My Dockerfile (run by a much larger docker-compose):
# set base image (host OS) FROM python:3.7 ARG scorer # set the working directory in the container WORKDIR /code # Download and install kenlm and stt for generating scorer files RUN git clone https://github.com/kpu/kenlm.git --depth=1 RUN git clone https://github.com/coqui-ai/stt --depth=1 RUN apt-get update && apt-get install -y build-essential libboost-all-dev cmake libeigen3-dev RUN mkdir /code/kenlm/build RUN cd /code/kenlm/build && cmake .. && make -j 4 # copy the dependencies file to the working directory COPY requirements.txt . # copy libraries (asr-common) COPY lib ./lib # install dependencies RUN pip install -r requirements.txt # copy the content of the local src directory to the working directory COPY src_code_folder ./src_code_folder RUN mkdir -p /code/models RUN ls -lF models # empty directory as expected COPY models/scorers/$scorer /code/models/${scorer} RUN ls -lF models # output (as expected): # some.scorer* RUN curl -o /code/models/model.tflite -L https://coqui.gateway.scarf.sh/english/coqui/v1.0.0-large-vocab/model.tflite RUN ls -lF # output (as expected): # src_code_folder/ # kenlm/ # lib/ # models/ # requirements.txt* # stt/ RUN ls -F models # output (as expected): # some.scorer* # model.tflite* # command to run on container start CMD [ "python", "-m", "src_code_folder" ]

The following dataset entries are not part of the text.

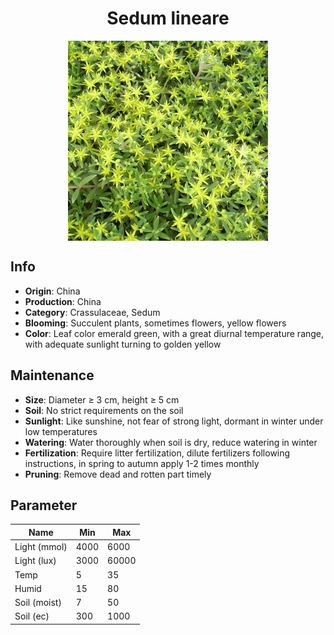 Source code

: <h1 align='center'>Sedum lineare</h1>
<p align="center">
    <img 
        align='center'
        width='320'
        src="../images/sedum lineare.png" 
        alt='Sedum lineare' />
</p>

## Info

 - **Origin**: China
 - **Production**: China
 - **Category**: Crassulaceae, Sedum
 - **Blooming**: Succulent plants, sometimes flowers, yellow flowers
 - **Color**: Leaf color emerald green, with a great diurnal temperature range, with adequate sunlight turning to golden yellow

## Maintenance

 - **Size**: Diameter ≥ 3 cm, height ≥ 5 cm
 - **Soil**: No strict requirements on the soil
 - **Sunlight**: Like sunshine, not fear of strong light, dormant in winter under low temperatures
 - **Watering**: Water thoroughly when soil is dry, reduce watering in winter
 - **Fertilization**: Require litter fertilization, dilute fertilizers following instructions, in spring to autumn apply 1-2 times monthly
 - **Pruning**: Remove dead and rotten part timely

## Parameter

| Name         | Min  | Max   |
|--------------|------|-------|
| Light (mmol) | 4000 | 6000  |
| Light (lux)  | 3000 | 60000 |
| Temp         | 5    | 35    |
| Humid        | 15   | 80    |
| Soil (moist) | 7   | 50    |
| Soil (ec)    | 300  | 1000  |
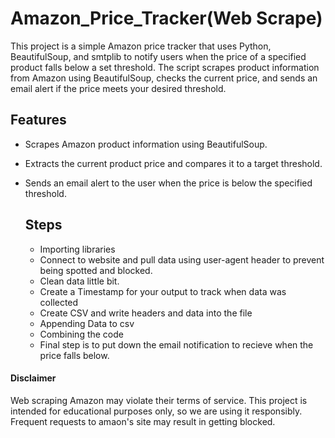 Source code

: # Amazon_Price_Tracker(Web Scrape)
This project is a simple Amazon price tracker that uses Python, BeautifulSoup, and smtplib to notify users when the price of a specified product falls below a set threshold. The script scrapes product information from Amazon using BeautifulSoup, checks the current price, and sends an email alert if the price meets your desired threshold.

## Features
- Scrapes Amazon product information using BeautifulSoup.
- Extracts the current product price and compares it to a target threshold.
- Sends an email alert to the user when the price is below the specified threshold.

  ## Steps
  - Importing libraries
  - Connect to website and pull data using user-agent header to prevent being spotted and blocked.
  - Clean data little bit.
  - Create a Timestamp for your output to track when data was collected
  - Create CSV and write headers and data into the file
  - Appending Data to csv
  - Combining the code
  - Final step is to put down the email notification to recieve when the price falls below.
 
#### Disclaimer
Web scraping Amazon may violate their terms of service. This project is intended for educational purposes only, so we are using it responsibly. Frequent requests to amaon's site may result in getting blocked.
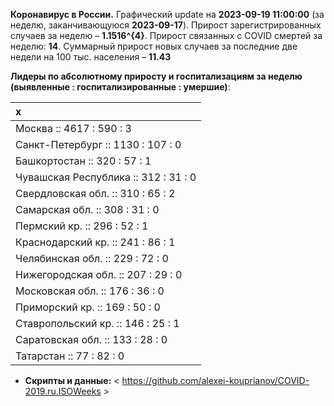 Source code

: **Коронавирус в России.** Графический update на **2023-09-19 11:00:00**
(за неделю, заканчивающуюся **2023-09-17**). Прирост зарегистрированных
случаев за неделю – **1.1516^{4}**. Прирост связанных с COVID смертей за
неделю: **14**. Суммарный прирост новых случаев за последние две недели
на 100 тыс. населения – **11.43**

**Лидеры по абсолютному приросту и госпитализациям за неделю (выявленные
: госпитализированные : умершие)**:

<table>
<thead>
<tr class="header">
<th style="text-align: left;">x</th>
</tr>
</thead>
<tbody>
<tr class="odd">
<td style="text-align: left;">Москва :: 4617 : 590 : 3</td>
</tr>
<tr class="even">
<td style="text-align: left;">Санкт-Петербург :: 1130 : 107 : 0</td>
</tr>
<tr class="odd">
<td style="text-align: left;">Башкортостан :: 320 : 57 : 1</td>
</tr>
<tr class="even">
<td style="text-align: left;">Чувашская Республика :: 312 : 31 : 0</td>
</tr>
<tr class="odd">
<td style="text-align: left;">Свердловская обл. :: 310 : 65 : 2</td>
</tr>
<tr class="even">
<td style="text-align: left;">Самарская обл. :: 308 : 31 : 0</td>
</tr>
<tr class="odd">
<td style="text-align: left;">Пермский кр. :: 296 : 52 : 1</td>
</tr>
<tr class="even">
<td style="text-align: left;">Краснодарский кр. :: 241 : 86 : 1</td>
</tr>
<tr class="odd">
<td style="text-align: left;">Челябинская обл. :: 229 : 72 : 0</td>
</tr>
<tr class="even">
<td style="text-align: left;">Нижегородская обл. :: 207 : 29 : 0</td>
</tr>
<tr class="odd">
<td style="text-align: left;">Московская обл. :: 176 : 36 : 0</td>
</tr>
<tr class="even">
<td style="text-align: left;">Приморский кр. :: 169 : 50 : 0</td>
</tr>
<tr class="odd">
<td style="text-align: left;">Ставропольский кр. :: 146 : 25 : 1</td>
</tr>
<tr class="even">
<td style="text-align: left;">Саратовская обл. :: 133 : 28 : 0</td>
</tr>
<tr class="odd">
<td style="text-align: left;">Татарстан :: 77 : 82 : 0</td>
</tr>
</tbody>
</table>

-   **Cкрипты и данные:** &lt;
    <https://github.com/alexei-kouprianov/COVID-2019.ru.ISOWeeks> &gt;
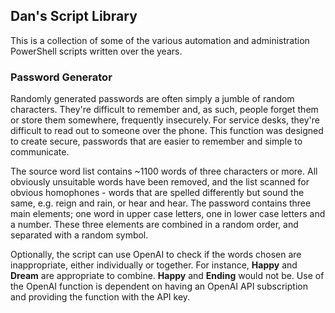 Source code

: ## Dan's Script Library

This is a collection of some of the various automation and administration PowerShell scripts written over the years.

### Password Generator
Randomly generated passwords are often simply a jumble of random characters. They're difficult to remember and, as such, people forget them or store them somewhere, frequently insecurely. For service desks, they're difficult to read out to someone over the phone. This function was designed to create secure, passwords that are easier to remember and simple to communicate.

The source word list contains ~1100 words of three characters or more. All obviously unsuitable words have been removed, and the list scanned for obvious homophones - words that are spelled differently but sound the same, e.g. reign and rain, or hear and hear. The password contains three main elements; one word in upper case letters, one in lower case letters and a number. These three elements are combined in a random order, and separated with a random symbol.

Optionally, the script can use OpenAI to check if the words chosen are inappropriate, either individually or together. For instance, **Happy** and **Dream** are appropriate to combine. **Happy** and **Ending** would not be. Use of the OpenAI function is dependent on having an OpenAI API subscription and providing the function with the API key.
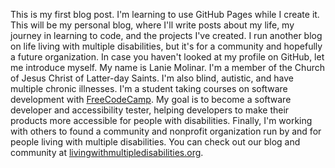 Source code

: This is my first blog post. I'm learning to use GitHub Pages while I create it. This will be my personal blog, where I'll write posts about my life, my journey in learning to code, and the projects I've created.
I run another blog on life living with multiple disabilities, but it's for a community and hopefully a future organization.
In case you haven't looked at my profile on GitHub, let me introduce myself.
My name is Lanie Molinar. I'm a member of the Church of Jesus Christ of Latter-day Saints. I'm also blind, autistic, and have multiple chronic illnesses.
I'm a student taking courses on software development with [FreeCodeCamp](https://www.freecodecamp.org). My goal is to become a software developer and accessibility tester, helping developers to make their products more accessible for people with disabilities.
Finally, I'm working with others to found a community and nonprofit organization run by and for people living with multiple disabilities. You can check out our blog and community at [livingwithmultipledisabilities.org](http://livingwithmultipledisabilities.org).
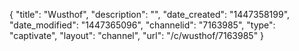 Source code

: {
    "title": "Wusthof",
    "description": "",
    "date_created": "1447358199",
    "date_modified": "1447365096",
    "channelid": "7163985",
    "type": "captivate",
    "layout": "channel",
    "url": "\/c\/wusthof\/7163985"
} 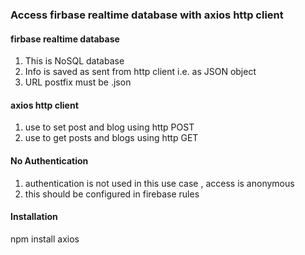 <h3>Access firbase realtime database with  axios http client</h3>


<h4>firbase realtime database</h4>
<ol>
  <li>This is NoSQL database</li>
  <li>Info is saved as sent from http client i.e. as JSON object</li>
  <li>URL postfix must be .json</li>
</ol>


<h4>axios http client</h4>
<ol>
  <li>use to set post and blog using http POST</li>
  <li>use to get posts and blogs using http GET</li>
</ol>

<h4>No Authentication</h4>
<ol>
  <li>authentication is not used in this use case , access is anonymous</li>
  <li>this should be configured in firebase rules</li>
</ol>


<h4>Installation</h4>
npm install axios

and the relevant code from the docker-compose.yml
:
coqui-asr: build: context: microservices/coqui-asr args: scorer: some.scorer container_name: coqui-asr restart: always environment: - MQTT_ENDPOINT depends_on: - broker volumes: - ./microservices/coqui-asr/models:/code/models
The Python code I’m using to check the directory structure:
pbmms = glob.glob(os.path.join(args.models_dir, "*.tflite")) scorers = glob.glob(os.path.join(args.models_dir, "*.scorer")) logger.debug(f"Input: {args.models_dir}") logger.debug(f"tflite file: {pbmms}") logger.debug(f"scorer file: {scorers}") logger.debug(f"this directory: {os.path.dirname(os.path.realpath(__file__))}") logger.debug(f"current working directory: {os.getcwd()}") for (dirpath, dirnames, filenames) in os.walk(os.getcwd()): if 'code/stt' in dirpath or 'code/kenlm' in dirpath: # these cloned repos have a LOT of folders we don't need to see continue logger.debug(f"Path: {dirpath}") logger.debug(f"tDirectory: {dirnames}") for (dirpath, dirnames, filenames) in os.walk("models/"): logger.debug(f"Path: {dirpath}") logger.debug(f"tDirectory: {dirnames}") logger.debug(f"tFile: {filenames}") assert len(pbmms) == 1 # passes assert len(scorers) == 1 # fails
and its output:
DEBUG Input: models DEBUG tflite file: ['models/model.tflite'] DEBUG scorer file: [] DEBUG this directory: /code/src_code_folder DEBUG current working directory: /code DEBUG Path: /code DEBUG Directory: ['src_code_folder', 'models', 'lib', 'kenlm', 'stt'] ... irrelevant output of all the other folders ... DEBUG Path: models/ DEBUG Directory: ['scorers'] <----- WHY IS THIS HERE DEBUG File: ['model.tflite'] DEBUG Path: models/scorers <----- WHY DOES THIS APPEAR DEBUG Directory: [] DEBUG File: ['some.scorer', 'other.scorer'] Traceback (most recent call last): File "/usr/local/lib/python3.7/runpy.py", line 193, in _run_module_as_main "__main__", mod_spec) File "/usr/local/lib/python3.7/runpy.py", line 85, in _run_code exec(code, run_globals) File "/code/src_code_folder/__main__.py", line 71, in <module> main(args) File "/code/src_code_folder/__main__.py", line 33, in main assert len(scorers) == 1 AssertionError
I don’t understand why the directory structure seen/output by the Dockerfile would be completely different from the directory structure seen/output by my Python file. For some reason, even though the Python code is run by (and inside) the Docker container and only specific files and folders are copied, the file system seen/output by Python seems to match my host system’s file structure:
Clearly some stuff is getting copied but not at all what I would expect based on my Dockerfile commands and the output from said Dockerfile.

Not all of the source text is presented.